## Data shown

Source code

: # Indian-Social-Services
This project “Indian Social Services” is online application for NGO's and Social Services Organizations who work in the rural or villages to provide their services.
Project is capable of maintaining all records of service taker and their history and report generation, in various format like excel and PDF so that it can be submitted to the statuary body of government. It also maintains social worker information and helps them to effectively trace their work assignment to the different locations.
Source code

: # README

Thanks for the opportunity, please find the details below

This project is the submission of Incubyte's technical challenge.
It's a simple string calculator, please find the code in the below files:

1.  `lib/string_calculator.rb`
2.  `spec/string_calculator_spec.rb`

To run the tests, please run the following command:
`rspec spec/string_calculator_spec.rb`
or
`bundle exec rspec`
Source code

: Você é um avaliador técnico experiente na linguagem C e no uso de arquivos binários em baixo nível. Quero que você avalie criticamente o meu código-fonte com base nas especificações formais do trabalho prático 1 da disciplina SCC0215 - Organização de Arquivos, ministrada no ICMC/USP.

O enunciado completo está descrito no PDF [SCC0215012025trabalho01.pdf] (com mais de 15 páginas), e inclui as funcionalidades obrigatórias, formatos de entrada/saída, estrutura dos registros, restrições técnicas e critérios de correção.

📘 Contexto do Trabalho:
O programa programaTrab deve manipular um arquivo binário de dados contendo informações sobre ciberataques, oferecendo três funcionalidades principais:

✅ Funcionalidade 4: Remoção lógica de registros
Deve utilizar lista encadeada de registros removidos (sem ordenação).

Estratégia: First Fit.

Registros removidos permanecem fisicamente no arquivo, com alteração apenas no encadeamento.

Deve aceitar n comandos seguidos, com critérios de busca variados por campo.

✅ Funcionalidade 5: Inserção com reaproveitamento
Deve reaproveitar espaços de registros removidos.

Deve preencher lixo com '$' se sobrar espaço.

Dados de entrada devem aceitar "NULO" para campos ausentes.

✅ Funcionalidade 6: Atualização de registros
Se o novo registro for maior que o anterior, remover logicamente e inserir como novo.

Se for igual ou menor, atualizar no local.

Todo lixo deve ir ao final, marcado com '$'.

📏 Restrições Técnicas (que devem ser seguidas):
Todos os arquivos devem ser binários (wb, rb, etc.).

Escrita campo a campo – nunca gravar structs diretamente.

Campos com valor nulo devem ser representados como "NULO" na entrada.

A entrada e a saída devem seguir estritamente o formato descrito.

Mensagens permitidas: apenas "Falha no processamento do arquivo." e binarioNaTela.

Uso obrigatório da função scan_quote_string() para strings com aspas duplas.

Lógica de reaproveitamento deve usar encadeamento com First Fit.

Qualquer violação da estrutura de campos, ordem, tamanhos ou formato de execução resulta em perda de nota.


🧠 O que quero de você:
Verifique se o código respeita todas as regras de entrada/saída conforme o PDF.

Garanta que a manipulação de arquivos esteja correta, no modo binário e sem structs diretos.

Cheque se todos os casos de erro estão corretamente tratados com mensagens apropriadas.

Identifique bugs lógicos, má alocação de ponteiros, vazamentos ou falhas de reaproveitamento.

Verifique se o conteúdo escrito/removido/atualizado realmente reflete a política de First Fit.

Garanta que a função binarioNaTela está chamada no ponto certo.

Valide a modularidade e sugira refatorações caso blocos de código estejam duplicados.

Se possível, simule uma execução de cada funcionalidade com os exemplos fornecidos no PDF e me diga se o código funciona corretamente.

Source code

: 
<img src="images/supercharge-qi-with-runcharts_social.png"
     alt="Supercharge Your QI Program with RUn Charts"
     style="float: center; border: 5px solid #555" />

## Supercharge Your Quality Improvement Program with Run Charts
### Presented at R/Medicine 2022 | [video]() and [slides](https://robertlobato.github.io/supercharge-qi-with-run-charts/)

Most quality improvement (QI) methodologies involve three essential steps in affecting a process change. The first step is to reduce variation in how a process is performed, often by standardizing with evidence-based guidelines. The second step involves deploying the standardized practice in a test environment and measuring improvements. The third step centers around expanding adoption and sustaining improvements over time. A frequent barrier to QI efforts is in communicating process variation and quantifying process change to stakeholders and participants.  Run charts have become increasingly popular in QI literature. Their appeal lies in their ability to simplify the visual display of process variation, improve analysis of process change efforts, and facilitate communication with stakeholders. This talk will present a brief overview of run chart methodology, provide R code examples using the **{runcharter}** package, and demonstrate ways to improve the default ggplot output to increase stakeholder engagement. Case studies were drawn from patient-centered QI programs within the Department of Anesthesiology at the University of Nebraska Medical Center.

## What needs to be done
Using only the listing above, restate exactly the lines from the line containing "Garanta que a manipulação" through the line containing "Valide a modularidade", both included.

## Result of this exercise
Garanta que a manipulação de arquivos esteja correta, no modo binário e sem structs diretos.

Cheque se todos os casos de erro estão corretamente tratados com mensagens apropriadas.

Identifique bugs lógicos, má alocação de ponteiros, vazamentos ou falhas de reaproveitamento.

Verifique se o conteúdo escrito/removido/atualizado realmente reflete a política de First Fit.

Garanta que a função binarioNaTela está chamada no ponto certo.

Valide a modularidade e sugira refatorações caso blocos de código estejam duplicados.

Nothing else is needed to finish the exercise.